_THE TASK:_ From the records that follow, copy every line that contains the word "olleet".

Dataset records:

----------------

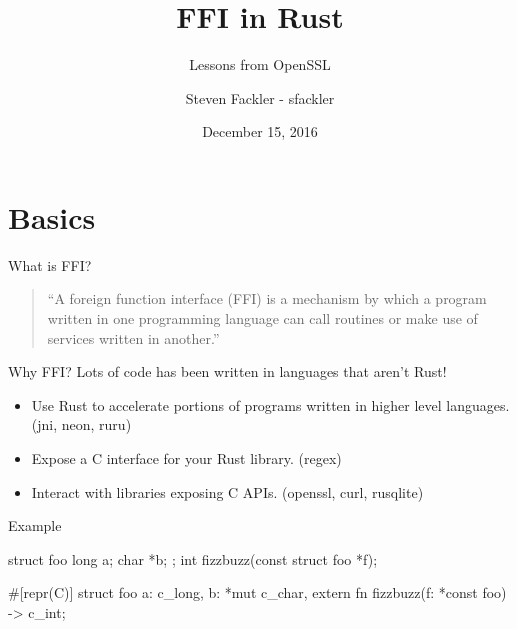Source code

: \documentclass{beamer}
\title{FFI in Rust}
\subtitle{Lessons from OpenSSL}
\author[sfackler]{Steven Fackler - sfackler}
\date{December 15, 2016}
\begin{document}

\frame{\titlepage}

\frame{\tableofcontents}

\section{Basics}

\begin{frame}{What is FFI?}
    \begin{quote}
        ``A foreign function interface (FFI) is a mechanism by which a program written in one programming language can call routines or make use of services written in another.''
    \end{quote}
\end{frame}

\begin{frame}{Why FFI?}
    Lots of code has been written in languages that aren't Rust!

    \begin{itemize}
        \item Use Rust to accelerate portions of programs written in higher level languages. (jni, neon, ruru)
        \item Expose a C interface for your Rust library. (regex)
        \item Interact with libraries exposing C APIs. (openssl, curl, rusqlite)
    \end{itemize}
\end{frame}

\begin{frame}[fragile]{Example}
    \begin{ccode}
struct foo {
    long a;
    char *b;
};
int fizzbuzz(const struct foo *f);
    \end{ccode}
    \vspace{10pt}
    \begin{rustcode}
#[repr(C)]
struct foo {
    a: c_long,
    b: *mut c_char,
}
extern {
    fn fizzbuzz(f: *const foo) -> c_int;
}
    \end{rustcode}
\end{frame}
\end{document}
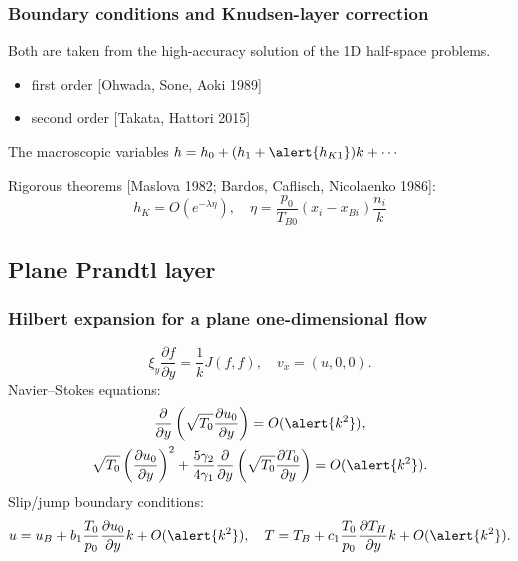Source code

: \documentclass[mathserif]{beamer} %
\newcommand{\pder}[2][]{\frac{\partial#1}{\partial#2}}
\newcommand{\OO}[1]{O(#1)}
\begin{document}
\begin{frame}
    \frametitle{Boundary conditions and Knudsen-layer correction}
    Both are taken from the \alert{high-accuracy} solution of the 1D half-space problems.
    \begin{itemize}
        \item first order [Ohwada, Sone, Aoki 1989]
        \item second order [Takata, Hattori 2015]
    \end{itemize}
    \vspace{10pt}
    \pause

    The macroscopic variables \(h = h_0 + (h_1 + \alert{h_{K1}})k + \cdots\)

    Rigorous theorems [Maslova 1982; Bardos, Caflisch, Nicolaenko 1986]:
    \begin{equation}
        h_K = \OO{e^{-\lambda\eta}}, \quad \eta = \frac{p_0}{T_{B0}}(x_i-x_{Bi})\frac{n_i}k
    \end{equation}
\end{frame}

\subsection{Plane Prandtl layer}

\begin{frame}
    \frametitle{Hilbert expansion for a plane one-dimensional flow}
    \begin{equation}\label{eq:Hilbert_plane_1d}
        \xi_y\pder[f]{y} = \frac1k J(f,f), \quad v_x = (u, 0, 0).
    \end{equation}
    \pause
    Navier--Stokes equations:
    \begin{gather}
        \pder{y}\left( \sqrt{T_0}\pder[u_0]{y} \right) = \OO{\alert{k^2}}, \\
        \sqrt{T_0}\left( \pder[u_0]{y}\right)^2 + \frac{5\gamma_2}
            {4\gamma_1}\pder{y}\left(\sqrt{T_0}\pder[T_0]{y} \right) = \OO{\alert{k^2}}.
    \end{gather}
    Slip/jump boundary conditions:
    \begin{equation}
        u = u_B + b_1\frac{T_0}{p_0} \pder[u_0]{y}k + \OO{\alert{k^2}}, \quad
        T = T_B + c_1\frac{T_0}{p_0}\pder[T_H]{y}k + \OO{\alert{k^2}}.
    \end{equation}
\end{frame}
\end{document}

----------------

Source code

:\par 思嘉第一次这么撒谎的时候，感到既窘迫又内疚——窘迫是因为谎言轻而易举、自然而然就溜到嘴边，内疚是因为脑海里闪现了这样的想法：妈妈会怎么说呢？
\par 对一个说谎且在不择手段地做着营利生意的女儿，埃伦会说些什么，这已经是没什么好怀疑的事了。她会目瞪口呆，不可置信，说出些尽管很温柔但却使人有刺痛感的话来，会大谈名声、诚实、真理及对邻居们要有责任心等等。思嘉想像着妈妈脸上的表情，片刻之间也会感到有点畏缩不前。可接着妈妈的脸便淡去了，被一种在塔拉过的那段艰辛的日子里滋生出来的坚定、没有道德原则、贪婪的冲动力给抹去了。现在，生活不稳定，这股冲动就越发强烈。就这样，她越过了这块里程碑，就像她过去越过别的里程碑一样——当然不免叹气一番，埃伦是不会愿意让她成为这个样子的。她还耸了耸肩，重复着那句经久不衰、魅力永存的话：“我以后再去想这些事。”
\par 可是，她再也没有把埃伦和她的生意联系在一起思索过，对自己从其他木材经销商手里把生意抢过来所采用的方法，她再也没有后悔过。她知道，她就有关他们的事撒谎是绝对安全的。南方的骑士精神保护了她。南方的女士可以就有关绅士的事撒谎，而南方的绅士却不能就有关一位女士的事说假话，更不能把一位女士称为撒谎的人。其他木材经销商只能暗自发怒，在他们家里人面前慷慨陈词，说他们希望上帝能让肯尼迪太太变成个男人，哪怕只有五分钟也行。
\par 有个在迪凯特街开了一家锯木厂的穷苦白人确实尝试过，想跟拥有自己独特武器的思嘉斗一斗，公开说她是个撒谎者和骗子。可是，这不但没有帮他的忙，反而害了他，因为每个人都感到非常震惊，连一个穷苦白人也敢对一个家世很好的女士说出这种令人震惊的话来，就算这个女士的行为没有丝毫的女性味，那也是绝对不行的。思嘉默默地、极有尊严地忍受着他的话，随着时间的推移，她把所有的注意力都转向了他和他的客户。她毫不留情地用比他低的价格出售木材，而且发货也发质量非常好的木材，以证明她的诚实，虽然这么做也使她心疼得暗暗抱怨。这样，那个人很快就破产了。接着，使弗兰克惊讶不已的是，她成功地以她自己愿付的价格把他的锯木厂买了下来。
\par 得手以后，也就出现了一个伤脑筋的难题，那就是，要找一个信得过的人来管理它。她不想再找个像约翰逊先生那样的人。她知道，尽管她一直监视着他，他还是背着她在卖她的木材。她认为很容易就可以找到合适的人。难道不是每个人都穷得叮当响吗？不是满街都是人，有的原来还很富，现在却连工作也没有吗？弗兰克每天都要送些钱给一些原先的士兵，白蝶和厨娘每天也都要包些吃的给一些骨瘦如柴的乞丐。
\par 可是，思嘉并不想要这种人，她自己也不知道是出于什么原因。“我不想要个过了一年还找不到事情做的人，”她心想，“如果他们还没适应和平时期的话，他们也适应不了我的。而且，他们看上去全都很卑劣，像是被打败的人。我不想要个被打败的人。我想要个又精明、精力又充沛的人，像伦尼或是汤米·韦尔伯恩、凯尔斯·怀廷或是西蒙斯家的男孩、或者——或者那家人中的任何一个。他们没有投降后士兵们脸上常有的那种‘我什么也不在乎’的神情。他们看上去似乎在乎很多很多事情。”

----------------

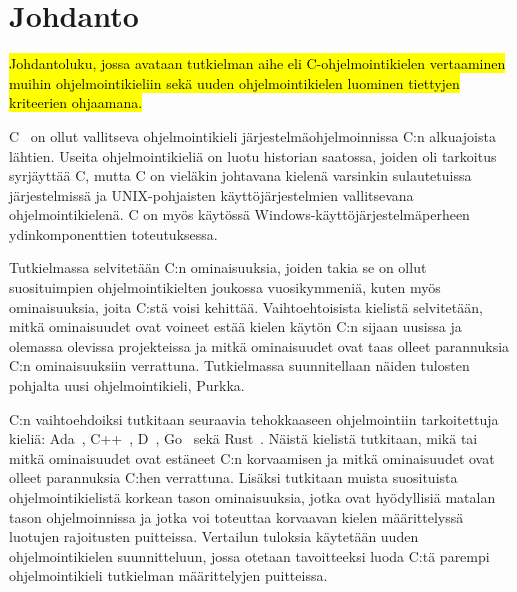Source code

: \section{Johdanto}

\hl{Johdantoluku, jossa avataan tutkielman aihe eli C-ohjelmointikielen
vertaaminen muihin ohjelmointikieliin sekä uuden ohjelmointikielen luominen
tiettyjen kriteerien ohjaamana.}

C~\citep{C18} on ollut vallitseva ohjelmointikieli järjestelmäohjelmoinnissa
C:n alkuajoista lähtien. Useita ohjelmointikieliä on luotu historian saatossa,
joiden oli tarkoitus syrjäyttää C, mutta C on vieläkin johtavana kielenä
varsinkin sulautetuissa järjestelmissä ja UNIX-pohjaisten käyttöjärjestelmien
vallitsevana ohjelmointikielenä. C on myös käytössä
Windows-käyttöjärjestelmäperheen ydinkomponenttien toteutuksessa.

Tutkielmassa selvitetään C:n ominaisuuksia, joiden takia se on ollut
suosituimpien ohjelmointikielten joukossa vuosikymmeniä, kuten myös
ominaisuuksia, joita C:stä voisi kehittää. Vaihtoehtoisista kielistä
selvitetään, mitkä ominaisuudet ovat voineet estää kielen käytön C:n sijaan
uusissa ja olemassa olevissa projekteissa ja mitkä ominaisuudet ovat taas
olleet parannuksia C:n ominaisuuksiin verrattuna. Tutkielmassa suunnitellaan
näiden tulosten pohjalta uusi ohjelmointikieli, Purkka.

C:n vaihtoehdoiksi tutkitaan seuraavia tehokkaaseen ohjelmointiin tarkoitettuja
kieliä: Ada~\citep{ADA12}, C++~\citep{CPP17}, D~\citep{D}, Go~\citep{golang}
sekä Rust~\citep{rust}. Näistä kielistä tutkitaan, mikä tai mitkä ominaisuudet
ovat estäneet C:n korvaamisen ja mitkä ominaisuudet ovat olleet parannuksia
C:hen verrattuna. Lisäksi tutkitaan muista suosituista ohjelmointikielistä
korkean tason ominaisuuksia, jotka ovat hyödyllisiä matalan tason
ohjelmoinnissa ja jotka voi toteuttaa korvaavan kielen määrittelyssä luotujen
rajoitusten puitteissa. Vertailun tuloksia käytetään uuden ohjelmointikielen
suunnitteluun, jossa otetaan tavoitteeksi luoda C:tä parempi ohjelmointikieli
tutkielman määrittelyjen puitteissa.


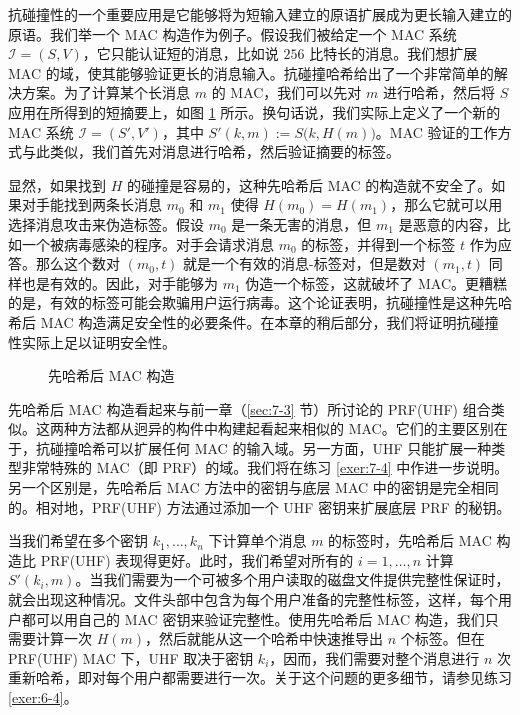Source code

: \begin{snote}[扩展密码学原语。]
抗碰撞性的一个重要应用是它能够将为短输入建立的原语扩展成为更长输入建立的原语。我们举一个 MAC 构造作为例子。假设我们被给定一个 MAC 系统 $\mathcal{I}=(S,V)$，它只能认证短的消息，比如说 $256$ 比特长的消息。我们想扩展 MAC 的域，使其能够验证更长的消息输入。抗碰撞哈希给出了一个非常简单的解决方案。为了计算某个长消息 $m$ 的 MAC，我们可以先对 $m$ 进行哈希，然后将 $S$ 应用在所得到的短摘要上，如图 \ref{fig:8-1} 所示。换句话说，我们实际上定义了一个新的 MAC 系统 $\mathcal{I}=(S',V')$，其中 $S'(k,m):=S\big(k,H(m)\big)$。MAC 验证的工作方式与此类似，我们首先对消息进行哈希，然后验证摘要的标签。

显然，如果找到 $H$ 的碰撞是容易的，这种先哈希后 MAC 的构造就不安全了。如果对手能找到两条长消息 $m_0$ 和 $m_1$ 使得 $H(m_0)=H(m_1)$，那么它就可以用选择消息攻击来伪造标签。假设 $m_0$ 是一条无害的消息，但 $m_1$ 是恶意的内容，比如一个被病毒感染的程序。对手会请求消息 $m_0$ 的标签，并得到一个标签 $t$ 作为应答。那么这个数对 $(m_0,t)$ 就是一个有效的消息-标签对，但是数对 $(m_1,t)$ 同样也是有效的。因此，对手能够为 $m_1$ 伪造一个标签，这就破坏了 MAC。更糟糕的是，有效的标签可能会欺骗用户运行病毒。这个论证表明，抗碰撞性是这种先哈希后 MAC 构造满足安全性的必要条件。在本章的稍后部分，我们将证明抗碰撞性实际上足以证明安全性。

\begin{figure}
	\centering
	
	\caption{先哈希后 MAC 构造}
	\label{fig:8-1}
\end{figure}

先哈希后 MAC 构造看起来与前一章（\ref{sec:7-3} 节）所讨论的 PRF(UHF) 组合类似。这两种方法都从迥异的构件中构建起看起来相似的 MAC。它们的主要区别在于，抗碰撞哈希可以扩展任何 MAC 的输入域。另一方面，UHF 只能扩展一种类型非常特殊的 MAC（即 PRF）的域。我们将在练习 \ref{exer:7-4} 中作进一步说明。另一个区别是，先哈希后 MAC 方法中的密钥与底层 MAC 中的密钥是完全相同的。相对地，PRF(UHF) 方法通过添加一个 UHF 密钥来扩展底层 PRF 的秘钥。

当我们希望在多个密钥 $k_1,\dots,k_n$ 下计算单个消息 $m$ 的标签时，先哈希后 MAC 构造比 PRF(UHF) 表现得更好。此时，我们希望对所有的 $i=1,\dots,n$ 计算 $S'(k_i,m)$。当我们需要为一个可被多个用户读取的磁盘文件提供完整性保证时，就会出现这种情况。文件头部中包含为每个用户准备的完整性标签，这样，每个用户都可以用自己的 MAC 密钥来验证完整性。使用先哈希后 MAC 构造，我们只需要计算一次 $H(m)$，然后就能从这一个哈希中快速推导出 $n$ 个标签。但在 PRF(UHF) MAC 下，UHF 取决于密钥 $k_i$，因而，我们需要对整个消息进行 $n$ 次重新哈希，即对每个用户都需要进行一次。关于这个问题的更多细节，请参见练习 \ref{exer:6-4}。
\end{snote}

----------------

_FINAL ANSWER:_
olleet parannuksia C:n ominaisuuksiin verrattuna. Tutkielmassa suunnitellaan
ovat estäneet C:n korvaamisen ja mitkä ominaisuudet ovat olleet parannuksia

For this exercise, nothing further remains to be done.